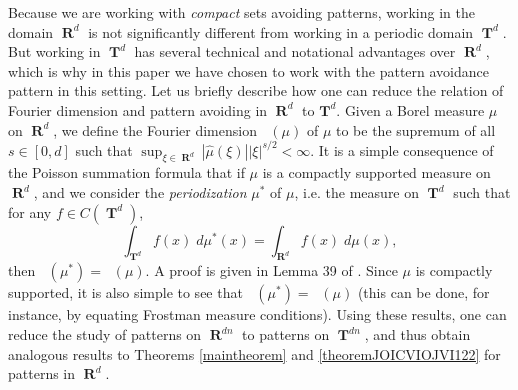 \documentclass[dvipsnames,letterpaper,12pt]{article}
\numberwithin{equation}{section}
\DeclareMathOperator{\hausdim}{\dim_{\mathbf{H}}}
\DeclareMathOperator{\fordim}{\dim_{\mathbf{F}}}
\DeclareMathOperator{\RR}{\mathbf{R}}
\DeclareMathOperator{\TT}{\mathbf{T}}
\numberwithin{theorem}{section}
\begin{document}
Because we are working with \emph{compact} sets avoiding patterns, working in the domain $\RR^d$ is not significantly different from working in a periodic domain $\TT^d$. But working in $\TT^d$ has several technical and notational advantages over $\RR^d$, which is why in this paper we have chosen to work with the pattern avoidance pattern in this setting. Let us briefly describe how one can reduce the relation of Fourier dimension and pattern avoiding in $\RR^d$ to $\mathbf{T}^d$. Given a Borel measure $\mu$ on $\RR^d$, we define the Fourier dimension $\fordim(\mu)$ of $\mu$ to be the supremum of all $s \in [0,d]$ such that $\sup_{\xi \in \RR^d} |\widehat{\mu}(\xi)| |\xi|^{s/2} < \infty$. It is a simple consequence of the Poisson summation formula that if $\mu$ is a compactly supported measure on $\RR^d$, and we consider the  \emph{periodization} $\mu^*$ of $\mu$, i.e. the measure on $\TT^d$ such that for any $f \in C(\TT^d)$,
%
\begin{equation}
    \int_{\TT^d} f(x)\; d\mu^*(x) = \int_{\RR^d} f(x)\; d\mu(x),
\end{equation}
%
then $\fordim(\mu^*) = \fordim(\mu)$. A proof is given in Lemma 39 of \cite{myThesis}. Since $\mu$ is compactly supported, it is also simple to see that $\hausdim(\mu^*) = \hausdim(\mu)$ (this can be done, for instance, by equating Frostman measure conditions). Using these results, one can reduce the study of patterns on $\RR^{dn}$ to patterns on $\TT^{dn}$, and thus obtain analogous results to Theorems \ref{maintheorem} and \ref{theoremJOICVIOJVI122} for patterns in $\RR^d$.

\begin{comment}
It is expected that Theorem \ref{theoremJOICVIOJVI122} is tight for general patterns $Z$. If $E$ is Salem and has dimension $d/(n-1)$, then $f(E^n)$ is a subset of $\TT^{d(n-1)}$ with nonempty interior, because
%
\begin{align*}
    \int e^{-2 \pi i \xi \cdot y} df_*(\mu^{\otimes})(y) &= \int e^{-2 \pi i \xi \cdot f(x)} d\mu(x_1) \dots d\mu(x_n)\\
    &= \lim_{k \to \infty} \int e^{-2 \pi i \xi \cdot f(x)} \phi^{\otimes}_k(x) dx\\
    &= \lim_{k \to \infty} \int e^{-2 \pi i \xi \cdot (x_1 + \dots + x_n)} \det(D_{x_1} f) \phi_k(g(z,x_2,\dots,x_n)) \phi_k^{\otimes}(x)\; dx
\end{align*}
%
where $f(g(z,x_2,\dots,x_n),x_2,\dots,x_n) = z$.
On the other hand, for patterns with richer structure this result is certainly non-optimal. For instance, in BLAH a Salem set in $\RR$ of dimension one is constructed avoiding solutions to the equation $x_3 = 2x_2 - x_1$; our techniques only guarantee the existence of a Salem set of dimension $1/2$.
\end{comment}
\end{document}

_INSTRUCTIONS TO FOLLOW_:
Look through the material and copy each line that has "compactly".

_SOLUTION_:
Because we are working with \emph{compact} sets avoiding patterns, working in the domain $\RR^d$ is not significantly different from working in a periodic domain $\TT^d$. But working in $\TT^d$ has several technical and notational advantages over $\RR^d$, which is why in this paper we have chosen to work with the pattern avoidance pattern in this setting. Let us briefly describe how one can reduce the relation of Fourier dimension and pattern avoiding in $\RR^d$ to $\mathbf{T}^d$. Given a Borel measure $\mu$ on $\RR^d$, we define the Fourier dimension $\fordim(\mu)$ of $\mu$ to be the supremum of all $s \in [0,d]$ such that $\sup_{\xi \in \RR^d} |\widehat{\mu}(\xi)| |\xi|^{s/2} < \infty$. It is a simple consequence of the Poisson summation formula that if $\mu$ is a compactly supported measure on $\RR^d$, and we consider the  \emph{periodization} $\mu^*$ of $\mu$, i.e. the measure on $\TT^d$ such that for any $f \in C(\TT^d)$,
then $\fordim(\mu^*) = \fordim(\mu)$. A proof is given in Lemma 39 of \cite{myThesis}. Since $\mu$ is compactly supported, it is also simple to see that $\hausdim(\mu^*) = \hausdim(\mu)$ (this can be done, for instance, by equating Frostman measure conditions). Using these results, one can reduce the study of patterns on $\RR^{dn}$ to patterns on $\TT^{dn}$, and thus obtain analogous results to Theorems \ref{maintheorem} and \ref{theoremJOICVIOJVI122} for patterns in $\RR^d$.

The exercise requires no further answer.